Each record that follows goes into your reply unchanged; the pictures do not.

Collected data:

# # #

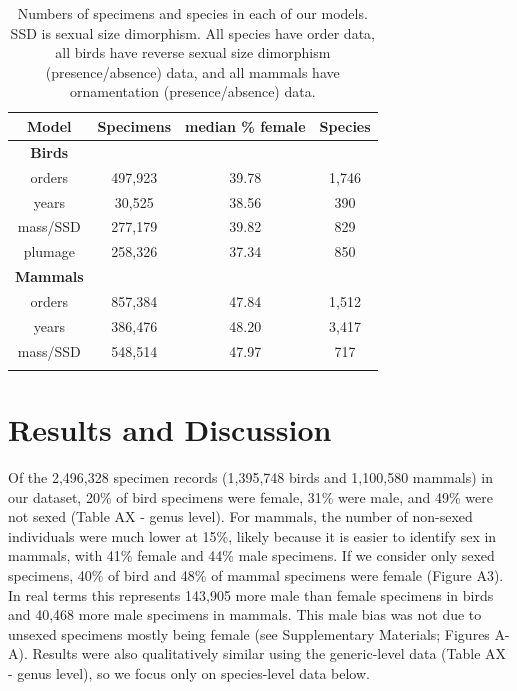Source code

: \documentclass[a4paper, 12pt]{article}
\begin{document}
\begin{table}
\begin{tabular}{cccc}

\caption{Numbers of specimens and species in each of our models. SSD is sexual size dimorphism. All species have order data, all birds have reverse sexual size dimorphism (presence/absence) data, and all mammals have ornamentation (presence/absence) data.} 
  
  \hline
  \textbf{Model} & \textbf{Specimens} & \textbf{median \% female} & \textbf{Species}\\ 
  \hline
  \textbf{Birds} & & &\\
  \hline
  orders & 497,923 & 39.78 & 1,746\\
  years & 30,525 & 38.56 & 390\\
  mass/SSD & 277,179 & 39.82 & 829\\
  plumage & 258,326 & 37.34 & 850\\
  \hline
  \textbf{Mammals} &&&\\
  \hline
  orders & 857,384 & 47.84 & 1,512\\
  years & 386,476 & 48.20 & 3,417\\
  mass/SSD & 548,514 & 47.97 & 717\\
  \hline

\label{table_numbers}
\end{tabular}
\end{table}


\section{Results and Discussion}

Of the 2,496,328 specimen records (1,395,748 birds and 1,100,580 mammals) in our dataset, 20\% of bird specimens were female, 31\% were male, and 49\% were not sexed (Table AX - genus level). 
For mammals, the number of non-sexed individuals were much lower at 15\%, likely because it is easier to identify sex in mammals, with 41\% female and 44\% male specimens. 
If we consider only sexed specimens, 40\% of bird and 48\% of mammal specimens were female (Figure A3). 
In real terms this represents 143,905 more male than female specimens in birds and 40,468 more male specimens in mammals. 
This male bias was not due to unsexed specimens mostly being female (see Supplementary Materials; Figures A-A).
Results were also qualitatively similar using the generic-level data (Table AX - genus level), so we focus only on species-level data below.
\end{document}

# # #

• [ANSWER TO THIS TASK]:
Source code

: \documentclass[a4paper, 12pt]{article}
\begin{document}
\begin{table}
\begin{tabular}{cccc}

\caption{Numbers of specimens and species in each of our models. SSD is sexual size dimorphism. All species have order data, all birds have reverse sexual size dimorphism (presence/absence) data, and all mammals have ornamentation (presence/absence) data.} 
  
  \hline
  \textbf{Model} & \textbf{Specimens} & \textbf{median \% female} & \textbf{Species}\\ 
  \hline
  \textbf{Birds} & & &\\
  \hline
  orders & 497,923 & 39.78 & 1,746\\
  years & 30,525 & 38.56 & 390\\
  mass/SSD & 277,179 & 39.82 & 829\\
  plumage & 258,326 & 37.34 & 850\\
  \hline
  \textbf{Mammals} &&&\\
  \hline
  orders & 857,384 & 47.84 & 1,512\\
  years & 386,476 & 48.20 & 3,417\\
  mass/SSD & 548,514 & 47.97 & 717\\
  \hline

\label{table_numbers}
\end{tabular}
\end{table}


\section{Results and Discussion}

Of the 2,496,328 specimen records (1,395,748 birds and 1,100,580 mammals) in our dataset, 20\% of bird specimens were female, 31\% were male, and 49\% were not sexed (Table AX - genus level). 
For mammals, the number of non-sexed individuals were much lower at 15\%, likely because it is easier to identify sex in mammals, with 41\% female and 44\% male specimens. 
If we consider only sexed specimens, 40\% of bird and 48\% of mammal specimens were female (Figure A3). 
In real terms this represents 143,905 more male than female specimens in birds and 40,468 more male specimens in mammals. 
This male bias was not due to unsexed specimens mostly being female (see Supplementary Materials; Figures A-A).
Results were also qualitatively similar using the generic-level data (Table AX - genus level), so we focus only on species-level data below.
\end{document}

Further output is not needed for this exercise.